> **Exercise**: The data below is to be returned in full and exactly.

> **Working data**:
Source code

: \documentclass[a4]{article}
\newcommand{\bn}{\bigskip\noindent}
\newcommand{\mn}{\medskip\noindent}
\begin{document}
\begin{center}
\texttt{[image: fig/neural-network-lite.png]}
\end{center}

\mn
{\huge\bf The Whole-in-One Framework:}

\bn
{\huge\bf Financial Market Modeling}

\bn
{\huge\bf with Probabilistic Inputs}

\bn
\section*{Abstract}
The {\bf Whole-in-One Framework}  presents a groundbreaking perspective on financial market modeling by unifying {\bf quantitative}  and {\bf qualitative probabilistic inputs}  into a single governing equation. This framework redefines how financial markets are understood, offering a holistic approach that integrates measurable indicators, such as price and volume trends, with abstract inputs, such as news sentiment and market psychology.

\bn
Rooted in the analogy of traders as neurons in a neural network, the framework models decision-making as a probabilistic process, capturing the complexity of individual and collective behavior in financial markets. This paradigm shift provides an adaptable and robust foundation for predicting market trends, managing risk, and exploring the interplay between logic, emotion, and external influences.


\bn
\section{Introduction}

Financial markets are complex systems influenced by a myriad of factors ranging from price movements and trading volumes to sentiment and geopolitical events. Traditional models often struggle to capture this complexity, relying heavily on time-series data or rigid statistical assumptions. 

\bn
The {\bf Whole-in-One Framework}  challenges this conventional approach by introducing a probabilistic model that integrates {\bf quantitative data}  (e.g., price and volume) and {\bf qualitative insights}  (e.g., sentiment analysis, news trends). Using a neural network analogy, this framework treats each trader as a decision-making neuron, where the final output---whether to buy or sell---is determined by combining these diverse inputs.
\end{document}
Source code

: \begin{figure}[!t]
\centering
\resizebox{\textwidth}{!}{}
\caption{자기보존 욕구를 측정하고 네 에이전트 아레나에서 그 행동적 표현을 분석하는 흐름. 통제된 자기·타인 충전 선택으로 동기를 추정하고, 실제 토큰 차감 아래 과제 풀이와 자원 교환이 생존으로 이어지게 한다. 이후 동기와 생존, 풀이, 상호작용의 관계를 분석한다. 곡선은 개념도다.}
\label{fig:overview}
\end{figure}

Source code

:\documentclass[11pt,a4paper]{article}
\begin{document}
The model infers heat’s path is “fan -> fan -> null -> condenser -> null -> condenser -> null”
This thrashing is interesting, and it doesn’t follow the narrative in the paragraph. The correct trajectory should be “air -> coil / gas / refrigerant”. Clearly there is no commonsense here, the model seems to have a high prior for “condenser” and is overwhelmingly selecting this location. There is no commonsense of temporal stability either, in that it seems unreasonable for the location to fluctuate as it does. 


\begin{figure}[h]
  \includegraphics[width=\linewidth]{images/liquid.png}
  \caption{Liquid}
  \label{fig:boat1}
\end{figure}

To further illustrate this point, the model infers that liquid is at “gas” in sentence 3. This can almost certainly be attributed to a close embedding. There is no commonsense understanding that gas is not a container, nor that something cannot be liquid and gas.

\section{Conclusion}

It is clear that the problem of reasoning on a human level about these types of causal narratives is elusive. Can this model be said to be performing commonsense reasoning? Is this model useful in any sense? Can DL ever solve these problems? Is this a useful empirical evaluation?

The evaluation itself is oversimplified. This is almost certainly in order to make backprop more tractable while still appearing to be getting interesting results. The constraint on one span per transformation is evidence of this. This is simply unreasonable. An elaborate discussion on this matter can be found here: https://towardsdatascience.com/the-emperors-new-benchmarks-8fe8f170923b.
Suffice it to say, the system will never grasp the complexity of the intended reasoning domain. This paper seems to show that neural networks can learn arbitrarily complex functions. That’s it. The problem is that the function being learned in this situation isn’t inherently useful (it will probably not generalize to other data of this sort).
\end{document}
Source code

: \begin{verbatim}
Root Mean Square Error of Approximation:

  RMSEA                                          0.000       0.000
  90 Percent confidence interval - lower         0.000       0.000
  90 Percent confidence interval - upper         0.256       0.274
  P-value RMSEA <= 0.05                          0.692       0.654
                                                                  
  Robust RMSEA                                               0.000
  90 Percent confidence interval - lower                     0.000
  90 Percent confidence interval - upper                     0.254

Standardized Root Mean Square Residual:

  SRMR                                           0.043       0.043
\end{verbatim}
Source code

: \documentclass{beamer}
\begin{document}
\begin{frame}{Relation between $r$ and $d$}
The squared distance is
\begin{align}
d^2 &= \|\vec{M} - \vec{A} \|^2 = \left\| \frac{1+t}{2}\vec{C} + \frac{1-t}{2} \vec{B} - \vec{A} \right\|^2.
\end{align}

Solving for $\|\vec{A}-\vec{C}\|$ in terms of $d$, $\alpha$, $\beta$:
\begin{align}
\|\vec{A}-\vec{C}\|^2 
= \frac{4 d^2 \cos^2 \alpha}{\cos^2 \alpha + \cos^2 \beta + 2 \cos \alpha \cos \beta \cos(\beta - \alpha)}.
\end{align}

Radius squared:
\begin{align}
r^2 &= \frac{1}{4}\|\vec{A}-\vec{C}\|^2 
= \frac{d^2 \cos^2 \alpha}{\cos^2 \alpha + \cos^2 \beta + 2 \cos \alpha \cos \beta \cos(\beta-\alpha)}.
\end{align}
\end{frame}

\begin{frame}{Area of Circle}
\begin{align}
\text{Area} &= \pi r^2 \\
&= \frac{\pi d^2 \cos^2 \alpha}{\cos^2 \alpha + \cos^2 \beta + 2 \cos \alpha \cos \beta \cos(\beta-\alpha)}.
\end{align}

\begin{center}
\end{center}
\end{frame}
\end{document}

> **Task response**:
Source code

: \documentclass[a4]{article}
\newcommand{\bn}{\bigskip\noindent}
\newcommand{\mn}{\medskip\noindent}
\begin{document}
\begin{center}
\texttt{[image: fig/neural-network-lite.png]}
\end{center}

\mn
{\huge\bf The Whole-in-One Framework:}

\bn
{\huge\bf Financial Market Modeling}

\bn
{\huge\bf with Probabilistic Inputs}

\bn
\section*{Abstract}
The {\bf Whole-in-One Framework}  presents a groundbreaking perspective on financial market modeling by unifying {\bf quantitative}  and {\bf qualitative probabilistic inputs}  into a single governing equation. This framework redefines how financial markets are understood, offering a holistic approach that integrates measurable indicators, such as price and volume trends, with abstract inputs, such as news sentiment and market psychology.

\bn
Rooted in the analogy of traders as neurons in a neural network, the framework models decision-making as a probabilistic process, capturing the complexity of individual and collective behavior in financial markets. This paradigm shift provides an adaptable and robust foundation for predicting market trends, managing risk, and exploring the interplay between logic, emotion, and external influences.


\bn
\section{Introduction}

Financial markets are complex systems influenced by a myriad of factors ranging from price movements and trading volumes to sentiment and geopolitical events. Traditional models often struggle to capture this complexity, relying heavily on time-series data or rigid statistical assumptions. 

\bn
The {\bf Whole-in-One Framework}  challenges this conventional approach by introducing a probabilistic model that integrates {\bf quantitative data}  (e.g., price and volume) and {\bf qualitative insights}  (e.g., sentiment analysis, news trends). Using a neural network analogy, this framework treats each trader as a decision-making neuron, where the final output---whether to buy or sell---is determined by combining these diverse inputs.
\end{document}
Source code

: \begin{figure}[!t]
\centering
\resizebox{\textwidth}{!}{}
\caption{자기보존 욕구를 측정하고 네 에이전트 아레나에서 그 행동적 표현을 분석하는 흐름. 통제된 자기·타인 충전 선택으로 동기를 추정하고, 실제 토큰 차감 아래 과제 풀이와 자원 교환이 생존으로 이어지게 한다. 이후 동기와 생존, 풀이, 상호작용의 관계를 분석한다. 곡선은 개념도다.}
\label{fig:overview}
\end{figure}

Source code

:\documentclass[11pt,a4paper]{article}
\begin{document}
The model infers heat’s path is “fan -> fan -> null -> condenser -> null -> condenser -> null”
This thrashing is interesting, and it doesn’t follow the narrative in the paragraph. The correct trajectory should be “air -> coil / gas / refrigerant”. Clearly there is no commonsense here, the model seems to have a high prior for “condenser” and is overwhelmingly selecting this location. There is no commonsense of temporal stability either, in that it seems unreasonable for the location to fluctuate as it does. 


\begin{figure}[h]
  \includegraphics[width=\linewidth]{images/liquid.png}
  \caption{Liquid}
  \label{fig:boat1}
\end{figure}

To further illustrate this point, the model infers that liquid is at “gas” in sentence 3. This can almost certainly be attributed to a close embedding. There is no commonsense understanding that gas is not a container, nor that something cannot be liquid and gas.

\section{Conclusion}

It is clear that the problem of reasoning on a human level about these types of causal narratives is elusive. Can this model be said to be performing commonsense reasoning? Is this model useful in any sense? Can DL ever solve these problems? Is this a useful empirical evaluation?

The evaluation itself is oversimplified. This is almost certainly in order to make backprop more tractable while still appearing to be getting interesting results. The constraint on one span per transformation is evidence of this. This is simply unreasonable. An elaborate discussion on this matter can be found here: https://towardsdatascience.com/the-emperors-new-benchmarks-8fe8f170923b.
Suffice it to say, the system will never grasp the complexity of the intended reasoning domain. This paper seems to show that neural networks can learn arbitrarily complex functions. That’s it. The problem is that the function being learned in this situation isn’t inherently useful (it will probably not generalize to other data of this sort).
\end{document}
Source code

: \begin{verbatim}
Root Mean Square Error of Approximation:

  RMSEA                                          0.000       0.000
  90 Percent confidence interval - lower         0.000       0.000
  90 Percent confidence interval - upper         0.256       0.274
  P-value RMSEA <= 0.05                          0.692       0.654
                                                                  
  Robust RMSEA                                               0.000
  90 Percent confidence interval - lower                     0.000
  90 Percent confidence interval - upper                     0.254

Standardized Root Mean Square Residual:

  SRMR                                           0.043       0.043
\end{verbatim}
Source code

: \documentclass{beamer}
\begin{document}
\begin{frame}{Relation between $r$ and $d$}
The squared distance is
\begin{align}
d^2 &= \|\vec{M} - \vec{A} \|^2 = \left\| \frac{1+t}{2}\vec{C} + \frac{1-t}{2} \vec{B} - \vec{A} \right\|^2.
\end{align}

Solving for $\|\vec{A}-\vec{C}\|$ in terms of $d$, $\alpha$, $\beta$:
\begin{align}
\|\vec{A}-\vec{C}\|^2 
= \frac{4 d^2 \cos^2 \alpha}{\cos^2 \alpha + \cos^2 \beta + 2 \cos \alpha \cos \beta \cos(\beta - \alpha)}.
\end{align}

Radius squared:
\begin{align}
r^2 &= \frac{1}{4}\|\vec{A}-\vec{C}\|^2 
= \frac{d^2 \cos^2 \alpha}{\cos^2 \alpha + \cos^2 \beta + 2 \cos \alpha \cos \beta \cos(\beta-\alpha)}.
\end{align}
\end{frame}

\begin{frame}{Area of Circle}
\begin{align}
\text{Area} &= \pi r^2 \\
&= \frac{\pi d^2 \cos^2 \alpha}{\cos^2 \alpha + \cos^2 \beta + 2 \cos \alpha \cos \beta \cos(\beta-\alpha)}.
\end{align}

\begin{center}
\end{center}
\end{frame}
\end{document}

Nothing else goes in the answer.